Across The Great Divide
By now – that is, twenty or so games into the NBA season – we have seen enough of Kawhi Leonard in Toronto to buy into what he is post-injury to the Raptors. With LeBron gone, and the Celtics’ offense sputtering to the shoulder of the Eastern Conference, the Raptors have seized an opportunity to claim their place as the toast of the town. Leonard and Kyle Lowry have jelled in marvelous fashion, despite the latter’s evident dismay at the departure of his running mate and best friend in the course of Raptors general manager Masai Ujiri doing business. So what of Lowry’s erstwhile backcourt partner?
With just under three and a half minutes remaining in a game in which his team was clinging to a one-point lead over the all-galaxy (but notably Steph Curry- and Draymond Green-less) Golden State Warriors, DeMar DeRozan did what he does best: he went and got two points, with the kind of inspiring ease that makes you laugh, grit your teeth and shake your head simultaneously.

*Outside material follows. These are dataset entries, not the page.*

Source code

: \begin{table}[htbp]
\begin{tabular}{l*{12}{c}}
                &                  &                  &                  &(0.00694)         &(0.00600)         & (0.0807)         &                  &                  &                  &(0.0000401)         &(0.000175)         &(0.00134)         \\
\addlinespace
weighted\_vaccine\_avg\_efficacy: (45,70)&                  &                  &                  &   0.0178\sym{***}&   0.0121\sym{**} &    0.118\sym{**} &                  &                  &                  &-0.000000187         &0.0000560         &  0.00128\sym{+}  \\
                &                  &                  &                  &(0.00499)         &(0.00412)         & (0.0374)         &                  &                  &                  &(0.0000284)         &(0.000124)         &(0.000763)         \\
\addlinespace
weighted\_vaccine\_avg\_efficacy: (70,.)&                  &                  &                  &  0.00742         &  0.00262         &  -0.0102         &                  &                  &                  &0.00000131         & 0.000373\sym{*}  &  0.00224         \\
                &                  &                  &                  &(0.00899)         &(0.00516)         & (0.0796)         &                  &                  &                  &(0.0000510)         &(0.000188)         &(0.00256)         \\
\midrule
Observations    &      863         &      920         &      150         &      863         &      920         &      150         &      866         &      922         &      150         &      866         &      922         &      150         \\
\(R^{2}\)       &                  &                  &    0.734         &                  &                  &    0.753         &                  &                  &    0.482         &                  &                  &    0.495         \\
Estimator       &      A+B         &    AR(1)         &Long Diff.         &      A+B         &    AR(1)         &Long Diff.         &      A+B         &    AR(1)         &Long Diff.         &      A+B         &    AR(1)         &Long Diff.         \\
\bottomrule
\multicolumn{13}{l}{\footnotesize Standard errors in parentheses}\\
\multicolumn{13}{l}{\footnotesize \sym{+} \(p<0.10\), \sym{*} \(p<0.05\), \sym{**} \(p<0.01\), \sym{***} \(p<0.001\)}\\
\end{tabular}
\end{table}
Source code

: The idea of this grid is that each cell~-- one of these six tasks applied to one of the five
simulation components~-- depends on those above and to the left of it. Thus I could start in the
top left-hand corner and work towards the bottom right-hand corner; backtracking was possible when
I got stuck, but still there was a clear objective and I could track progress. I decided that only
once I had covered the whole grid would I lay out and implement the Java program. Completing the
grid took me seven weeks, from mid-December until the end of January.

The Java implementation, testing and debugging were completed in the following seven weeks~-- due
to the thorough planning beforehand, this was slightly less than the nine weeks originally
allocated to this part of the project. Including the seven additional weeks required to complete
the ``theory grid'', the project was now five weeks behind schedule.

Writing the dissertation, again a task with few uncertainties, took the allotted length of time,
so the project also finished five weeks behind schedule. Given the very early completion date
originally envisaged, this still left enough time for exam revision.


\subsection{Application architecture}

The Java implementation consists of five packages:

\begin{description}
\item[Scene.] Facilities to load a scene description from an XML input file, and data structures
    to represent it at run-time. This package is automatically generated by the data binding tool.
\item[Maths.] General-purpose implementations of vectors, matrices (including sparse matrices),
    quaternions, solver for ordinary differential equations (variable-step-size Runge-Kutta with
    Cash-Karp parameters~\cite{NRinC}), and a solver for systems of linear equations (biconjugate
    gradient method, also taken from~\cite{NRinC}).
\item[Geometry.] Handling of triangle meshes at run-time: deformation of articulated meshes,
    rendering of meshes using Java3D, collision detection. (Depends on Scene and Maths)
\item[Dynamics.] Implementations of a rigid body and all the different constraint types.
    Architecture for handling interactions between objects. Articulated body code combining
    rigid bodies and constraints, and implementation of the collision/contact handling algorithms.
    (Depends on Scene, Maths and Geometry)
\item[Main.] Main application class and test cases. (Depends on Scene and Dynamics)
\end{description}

In stretching the lead to three, DeRozan jump-started a seven-point run that gave his San Antonio Spurs just enough of a buffer to hold against the two-time defending NBA champions. He added a trio of free throws down the stretch before Patty Mills hit a clinching three-pointer, and San Antonio beat Golden State 104-92. In his fraught discomfort, away from the organization that drafted and fostered him, DeRozan has found something like peace.

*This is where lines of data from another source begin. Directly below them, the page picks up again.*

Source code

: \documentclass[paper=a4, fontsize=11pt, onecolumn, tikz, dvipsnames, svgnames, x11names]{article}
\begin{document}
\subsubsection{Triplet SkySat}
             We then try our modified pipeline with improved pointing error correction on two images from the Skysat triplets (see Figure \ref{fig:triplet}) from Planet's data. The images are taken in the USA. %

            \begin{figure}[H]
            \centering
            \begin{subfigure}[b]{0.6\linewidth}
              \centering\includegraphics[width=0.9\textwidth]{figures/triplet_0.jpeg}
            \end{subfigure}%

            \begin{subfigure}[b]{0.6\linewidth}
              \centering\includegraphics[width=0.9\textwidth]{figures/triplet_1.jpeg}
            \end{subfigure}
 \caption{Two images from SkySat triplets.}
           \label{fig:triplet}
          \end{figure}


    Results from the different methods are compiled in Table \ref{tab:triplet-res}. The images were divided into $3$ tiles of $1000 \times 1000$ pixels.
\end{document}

It took five years for DeMar DeRozan to become an All-Star in the NBA. In that time, the two most important events he witnessed were Chris Bosh leaving to join LeBron and Dwyane Wade in Miami and, two summers later, his team trading for Kyle Lowry, the oft-disgruntled yet talented point guard. That first Lowry-DeRozan team lacked the moxie of later editions, but with the pair each starting 79 games and immediately posting career highs across several categories, it was clear something special was brewing above the border.
It is no mistake that DeRozan’s first All-Star appearance, in 2014, coincided with the Raptors’ first playoff appearance since 2008, kick-starting a still-active run of five consecutive postseason showings, the longest in the franchise’s history to date. Next to Lowry, DeRozan flourished, and next to DeRozan, Lowry felt enabled, his fiery nature having found the perfect counter for close games in crunch time.

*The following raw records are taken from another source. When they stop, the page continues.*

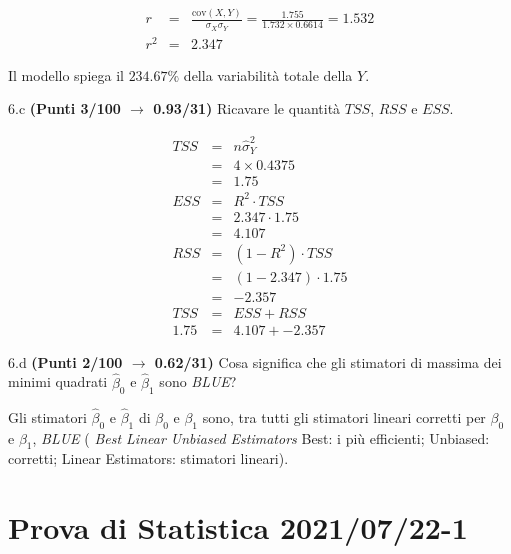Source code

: \documentclass[
  11pt,
]{book}
\theoremstyle{mytheoremstyle}
\theoremstyle{mydefstyle}
\newenvironment{sol}
  {
  \begin{tcolorbox}[enhanced,breakable,arc=0.1mm,boxrule=1pt,colback=white,colframe=iblue,
  title=\bf \fontfamily{lmss}\selectfont \hspace{.5 cm} Soluzione,drop fuzzy shadow]

}{
\end{tcolorbox}
  }
\begin{document}
\begin{sol}
\begin{eqnarray*}
r&=&\frac{\text{cov}(X,Y)}{\sigma_X\sigma_Y}=\frac{ 1.755 }{ 1.732 \times 0.6614 }= 1.532 \\ 
r^2&=& 2.347\end{eqnarray*}

Il modello spiega il \(234.67\%\) della variabilità totale della \(Y\).

\end{sol}

6.c \textbf{(Punti 3/100 \(\rightarrow\) 0.93/31)} Ricavare le quantità \(TSS\), \(RSS\) e \(ESS\).

\begin{sol}
\begin{eqnarray*}
   TSS &=& n\hat\sigma^2_Y\\
      &=& 4 \times 0.4375 \\
      &=&  1.75 \\
   ESS &=& R^2\cdot TSS\\
      &=&  2.347 \cdot 1.75 \\
      &=& 4.107 \\
   RSS &=& (1-R^2)\cdot TSS\\
      &=& (1- 2.347 )\cdot 1.75 \\
      &=&  -2.357 \\
   TSS &=& ESS+RSS \\ 1.75  &=&  4.107 + -2.357 
  \end{eqnarray*}

\end{sol}

6.d \textbf{(Punti 2/100 \(\rightarrow\) 0.62/31)} Cosa significa che gli stimatori di massima dei minimi quadrati \(\hat\beta_0\) e \(\hat\beta_1\) sono \emph{BLUE}?

\begin{sol}
Gli stimatori \(\hat\beta_{0}\) e \(\hat\beta_{1}\) di \(\beta_{0}\) e \(\beta_{1}\)
sono, tra tutti gli stimatori lineari corretti per \(\beta_0\) e \(\beta_1\), \emph{BLUE}
( \emph{Best Linear Unbiased Estimators} Best: i più efficienti; Unbiased: corretti;
Linear Estimators: stimatori lineari).

\end{sol}

\section{Prova di Statistica 2021/07/22-1}\label{prova-di-statistica-20210722-1}
\end{document}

Here is how that playoff run has gone: a seven-game loss to the 6-seed Brooklyn Nets, featuring old versions of many players you could have found visibly screaming in dunk poses set against neon backgrounds on posters in the early aughts; a sweep at the hands of the Washington Wizards in 2015, which gets more embarrassing by the day; LeBron James in 2016; LeBron James in 2017; LeBron James in 2018.
Something had to change this summer. It wasn’t going to be Ujiri, of course. Lowry had just signed a three-year deal worth $100 million the year prior. DeRozan had signed what was, at the time, the second-biggest deal in NBA history in the free for all summer that was 2016, a five-year contract for $139 million. Yet, DeRozan’s contract and skill set became imminently more movable, particularly after Kawhi Leonard’s people – the term you use for the nondescript bunch of hangers-on who help dictate the course of your career and, therefore, your life in the NBA – made it known that he was no pleased in San Antonio.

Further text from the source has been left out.